Selfless and softly spoken leader
Profile:He had not only climbed Mount Everest but had set the world record for scaling the peaks of the highest mountains.
The softly spoken, inspirational figure spent months covering the same African slopes with hundreds of schoolchildren in a beneficent, selfless departure from the world’s most difficult peaks.
He conquered mountains and crossed continents, mastered the art of overcoming fear and, more importantly, helped others vanquish their own.
Six years ago he fixed his sights on three world-record attempts.
In 2007, he set the world record for reaching the peaks of the highest mountains on each of the planet’s seven continents and did so in just 155 days, knocking 32 days off the record.

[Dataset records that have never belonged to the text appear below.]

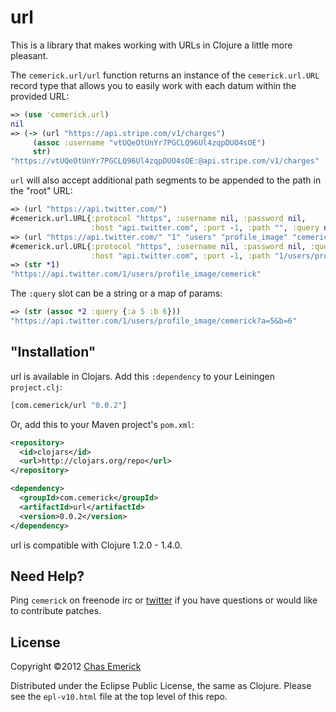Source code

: # url

This is a library that makes working with URLs in Clojure a little more
pleasant.

The `cemerick.url/url` function returns an instance of the
`cemerick.url.URL` record type that allows you to easily work with each
datum within the provided URL:

```clojure
=> (use 'cemerick.url)
nil
=> (-> (url "https://api.stripe.com/v1/charges")
     (assoc :username "vtUQeOtUnYr7PGCLQ96Ul4zqpDUO4sOE")
     str)
"https://vtUQeOtUnYr7PGCLQ96Ul4zqpDUO4sOE:@api.stripe.com/v1/charges"
```

`url` will also accept additional path segments to be appended to the
path in the "root" URL:

```clojure
=> (url "https://api.twitter.com/")
#cemerick.url.URL{:protocol "https", :username nil, :password nil,
                  :host "api.twitter.com", :port -1, :path "", :query nil}
=> (url "https://api.twitter.com/" "1" "users" "profile_image" "cemerick")
#cemerick.url.URL{:protocol "https", :username nil, :password nil, :query nil,
                  :host "api.twitter.com", :port -1, :path "1/users/profile_image/cemerick"}
=> (str *1)
"https://api.twitter.com/1/users/profile_image/cemerick"
```

The `:query` slot can be a string or a map of params:

```clojure
=> (str (assoc *2 :query {:a 5 :b 6}))
"https://api.twitter.com/1/users/profile_image/cemerick?a=5&b=6"
```

## "Installation"

url is available in Clojars. Add this `:dependency` to your Leiningen
`project.clj`:

```clojure
[com.cemerick/url "0.0.2"]
```

Or, add this to your Maven project's `pom.xml`:

```xml
<repository>
  <id>clojars</id>
  <url>http://clojars.org/repo</url>
</repository>

<dependency>
  <groupId>com.cemerick</groupId>
  <artifactId>url</artifactId>
  <version>0.0.2</version>
</dependency>
```

url is compatible with Clojure 1.2.0 - 1.4.0.

## Need Help?

Ping `cemerick` on freenode irc or
[twitter](http://twitter.com/cemerick) if you have questions or would
like to contribute patches.

## License

Copyright ©2012 [Chas Emerick](http://cemerick.com)

Distributed under the Eclipse Public License, the same as Clojure.
Please see the `epl-v10.html` file at the top level of this repo.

In 2009, he was part of a team attempting to row across the Atlantic Ocean in less than 30 days, only to be stopped by a broken rudder.

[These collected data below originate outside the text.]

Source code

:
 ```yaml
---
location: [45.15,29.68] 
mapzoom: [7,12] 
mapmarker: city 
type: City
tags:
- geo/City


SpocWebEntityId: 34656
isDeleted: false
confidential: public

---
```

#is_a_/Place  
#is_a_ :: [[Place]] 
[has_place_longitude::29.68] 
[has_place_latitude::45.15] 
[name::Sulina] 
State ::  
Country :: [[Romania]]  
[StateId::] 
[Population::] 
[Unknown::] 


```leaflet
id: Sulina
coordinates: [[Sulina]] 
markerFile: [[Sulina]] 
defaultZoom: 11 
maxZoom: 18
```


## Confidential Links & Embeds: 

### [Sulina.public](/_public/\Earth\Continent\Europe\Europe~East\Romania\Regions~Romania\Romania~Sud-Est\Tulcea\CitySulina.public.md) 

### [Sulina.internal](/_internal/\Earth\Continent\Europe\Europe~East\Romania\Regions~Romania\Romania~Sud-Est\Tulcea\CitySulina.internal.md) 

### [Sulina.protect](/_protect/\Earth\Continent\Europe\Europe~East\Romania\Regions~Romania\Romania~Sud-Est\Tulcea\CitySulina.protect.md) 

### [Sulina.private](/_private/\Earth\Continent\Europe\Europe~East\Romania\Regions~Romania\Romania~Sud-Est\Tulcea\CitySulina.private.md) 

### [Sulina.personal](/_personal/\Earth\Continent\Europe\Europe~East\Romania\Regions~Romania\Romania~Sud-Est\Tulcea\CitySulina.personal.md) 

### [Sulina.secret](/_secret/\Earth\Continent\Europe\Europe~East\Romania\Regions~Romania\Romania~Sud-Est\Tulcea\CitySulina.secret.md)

Then in 2011, at age 40, he began training to become the oldest man to break the four-minute mile.
He climbed Croagh Patrick 35 times in 80 hours, wrote two books and was working on a third. He worked as a communications lecturer and PR consultant.
However his work with children and charity topped his lengthy list of achievements.
In 2008 he climbed Kilimanjaro with his godson Seán. Later he repeated the exercise, this time with a group of teenagers and adults and he went on to help run the Kilimanjaro School Project.
“It was the inner confidence that they brought back to Ireland. . . you just knew that this was an opportunity that had to be experienced by more people,” he said.
“I keep going back because every journey is different on Kilimanjaro. Every view is different, every sunset is different. The reason I go, though, is for the people. There is no glory in climbing a mountain unless you can share the experience.”